Anything that assists the Chinese government in spying on its citizens, learning about their private as well as public actions, and controlling their behavior so that they conform to a model pleasing to the government is going to get a lot of support. And AI fits this bill perfectly, which is one reason why China is not only pouring billions into AI R&D, but exporting it to other countries that want to spy on their people too.

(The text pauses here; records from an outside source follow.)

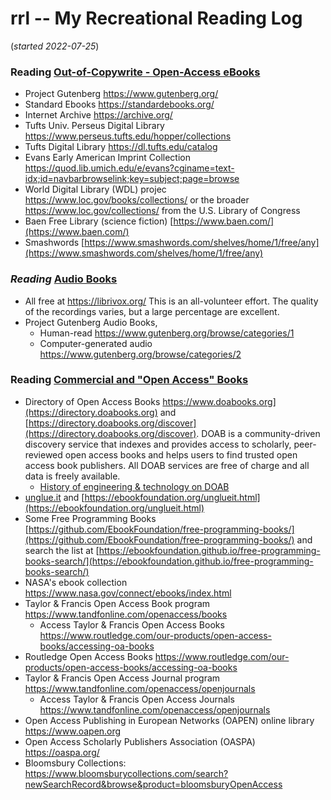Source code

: # rrl -- My Recreational Reading Log
(*started 2022-07-25*)  

### Reading [Out-of-Copywrite - Open-Access eBooks](https://github.com/mccright/rrl/tree/main/OpenSourceTexts)  
  * Project Gutenberg  https://www.gutenberg.org/  
  * Standard Ebooks  https://standardebooks.org/
  * Internet Archive https://archive.org/  
  * Tufts Univ. Perseus Digital Library https://www.perseus.tufts.edu/hopper/collections  
  * Tufts Digital Library https://dl.tufts.edu/catalog  
  * Evans Early American Imprint Collection https://quod.lib.umich.edu/e/evans?cginame=text-idx;id=navbarbrowselink;key=subject;page=browse  
  * World Digital Library (WDL) projec https://www.loc.gov/books/collections/ or the broader https://www.loc.gov/collections/ from the U.S. Library of Congress  
  * Baen Free Library (science fiction) [https://www.baen.com/](https://www.baen.com/)  
  * Smashwords [https://www.smashwords.com/shelves/home/1/free/any](https://www.smashwords.com/shelves/home/1/free/any)  

### *Reading* [Audio Books](https://github.com/mccright/rrl/tree/main/AudioBooks)  
  * All free at https://librivox.org/  This is an all-volunteer effort.  The quality of the recordings varies, but a large percentage are excellent.  
  * Project Gutenberg Audio Books, 
    * Human-read  https://www.gutenberg.org/browse/categories/1
    * Computer-generated audio  https://www.gutenberg.org/browse/categories/2


### Reading [Commercial and "Open Access" Books](https://github.com/mccright/rrl/tree/main/Books)  
  * Directory of Open Access Books https://www.doabooks.org](https://directory.doabooks.org) and [https://directory.doabooks.org/discover](https://directory.doabooks.org/discover).  DOAB is a community-driven discovery service that indexes and provides access to scholarly, peer-reviewed open access books and helps users to find trusted open access book publishers. All DOAB services are free of charge and all data is freely available.  
    * [History of engineering & technology on DOAB](https://directory.doabooks.org/discover?query=history&filtertype=classification_text&filter_relational_operator=equals&filter=History+of+engineering+%26+technology)  
  * [unglue.it](https://unglue.it/) and [https://ebookfoundation.org/unglueit.html](https://ebookfoundation.org/unglueit.html)  
  * Some Free Programming Books [https://github.com/EbookFoundation/free-programming-books/](https://github.com/EbookFoundation/free-programming-books/) and search the list at [https://ebookfoundation.github.io/free-programming-books-search/](https://ebookfoundation.github.io/free-programming-books-search/)  
  * NASA's ebook collection https://www.nasa.gov/connect/ebooks/index.html  
  * Taylor & Francis Open Access Book program https://www.tandfonline.com/openaccess/books  
    * Access Taylor & Francis Open Access Books https://www.routledge.com/our-products/open-access-books/accessing-oa-books  
  * Routledge Open Access Books https://www.routledge.com/our-products/open-access-books/accessing-oa-books  
  * Taylor & Francis Open Access Journal program https://www.tandfonline.com/openaccess/openjournals  
    * Access Taylor & Francis Open Access Journals https://www.tandfonline.com/openaccess/openjournals  
  * Open Access Publishing in European Networks (OAPEN) online library https://www.oapen.org  
  * Open Access Scholarly Publishers Association (OASPA) https://oaspa.org/  
  * Bloomsbury Collections: https://www.bloomsburycollections.com/search?newSearchRecord&browse&product=bloomsburyOpenAccess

[Ryan] Khurana points out that Zimbabwe, an African country well-known for its human-rights abuses, has received advanced Chinese AI technology from a startup company in exchange for letting the firm have access to the country’s facial-recognition database. So China is helping the government of Zimbabwe to keep tabs on its citizens as well. Maybe Zimbabwe will come up with something like China’s recently announced Social Credit system, which is a sort of personal reliability rating that eventually every person in China will receive. Think credit rating, only one based on the government’s electronic dossier of your behavior: what stores you visit, what friends you have, what meetings you go to, what TV shows you watch, and whether you go to church. Karl D. Stephan , “Exporting enslavement: China’s illiberal artificial intelligence” at MercatorNet

File:Surveillance equipment 5411.jpg

Even back then: facial and motor vehicle recognition technology, 2008/Maraparacc

It’s part of a long-term strategy:

Arrangements such as this are common under China’s Artificial Intelligence (AI) strategy, whereby Chinese private and state-controlled companies take advantage of the weak legal systems and low privacy standards of developing nations as part of the country’s effort to become a world leader in artificial intelligence by 2030. Ryan Khurana, “The Rise of Illiberal Artificial Intelligence” at National Review

Meanwhile, the Western world struggles with corporate invasions of privacy like Facebook’s Cambridge Analytica scandal: “Cambridge Analytica always denied using Facebook-based psychographic targeting during the Trump campaign, but the scandal over its data harvesting forced the company to close.” (The Guardian)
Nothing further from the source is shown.